ACTION ITEM
Below are some entries. Count the lines where "bunch" appears and state only that number.

--*--

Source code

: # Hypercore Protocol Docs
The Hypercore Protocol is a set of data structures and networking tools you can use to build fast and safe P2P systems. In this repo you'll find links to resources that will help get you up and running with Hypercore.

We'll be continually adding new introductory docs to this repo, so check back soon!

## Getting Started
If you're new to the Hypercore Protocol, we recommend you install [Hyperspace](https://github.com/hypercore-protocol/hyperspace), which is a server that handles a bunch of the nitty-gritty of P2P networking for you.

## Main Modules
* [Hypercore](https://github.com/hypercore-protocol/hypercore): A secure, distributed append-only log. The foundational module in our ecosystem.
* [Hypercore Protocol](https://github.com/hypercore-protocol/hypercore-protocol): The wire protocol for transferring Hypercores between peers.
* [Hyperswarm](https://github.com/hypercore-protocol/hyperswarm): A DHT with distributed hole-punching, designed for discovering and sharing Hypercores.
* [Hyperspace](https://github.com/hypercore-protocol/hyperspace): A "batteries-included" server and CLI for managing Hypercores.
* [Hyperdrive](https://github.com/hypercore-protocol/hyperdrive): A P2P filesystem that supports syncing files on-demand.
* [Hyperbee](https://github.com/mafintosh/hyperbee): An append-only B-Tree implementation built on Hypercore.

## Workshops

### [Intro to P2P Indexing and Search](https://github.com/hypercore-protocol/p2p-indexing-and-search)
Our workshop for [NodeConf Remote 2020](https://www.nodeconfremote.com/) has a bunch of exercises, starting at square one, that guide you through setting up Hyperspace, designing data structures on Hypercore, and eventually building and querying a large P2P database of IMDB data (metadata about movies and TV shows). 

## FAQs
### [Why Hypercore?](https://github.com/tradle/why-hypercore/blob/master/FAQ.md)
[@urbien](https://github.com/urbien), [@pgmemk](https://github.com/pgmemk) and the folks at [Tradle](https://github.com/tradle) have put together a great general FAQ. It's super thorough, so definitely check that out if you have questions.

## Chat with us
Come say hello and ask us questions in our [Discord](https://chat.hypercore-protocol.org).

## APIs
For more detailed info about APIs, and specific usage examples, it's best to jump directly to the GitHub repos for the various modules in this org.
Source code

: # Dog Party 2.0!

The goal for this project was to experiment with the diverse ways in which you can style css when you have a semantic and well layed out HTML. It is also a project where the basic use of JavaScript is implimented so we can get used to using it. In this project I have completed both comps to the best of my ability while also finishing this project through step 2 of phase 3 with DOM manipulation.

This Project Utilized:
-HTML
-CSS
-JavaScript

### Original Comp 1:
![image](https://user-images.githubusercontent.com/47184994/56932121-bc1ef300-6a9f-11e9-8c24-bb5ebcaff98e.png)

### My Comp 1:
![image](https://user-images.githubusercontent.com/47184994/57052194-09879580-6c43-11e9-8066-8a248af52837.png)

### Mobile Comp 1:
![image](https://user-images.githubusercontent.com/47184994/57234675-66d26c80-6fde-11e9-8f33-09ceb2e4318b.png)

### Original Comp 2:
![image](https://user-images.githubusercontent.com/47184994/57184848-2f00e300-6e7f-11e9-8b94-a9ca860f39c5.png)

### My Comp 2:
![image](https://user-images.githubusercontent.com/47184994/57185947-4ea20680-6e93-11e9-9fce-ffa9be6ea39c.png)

--*--

RESULT
2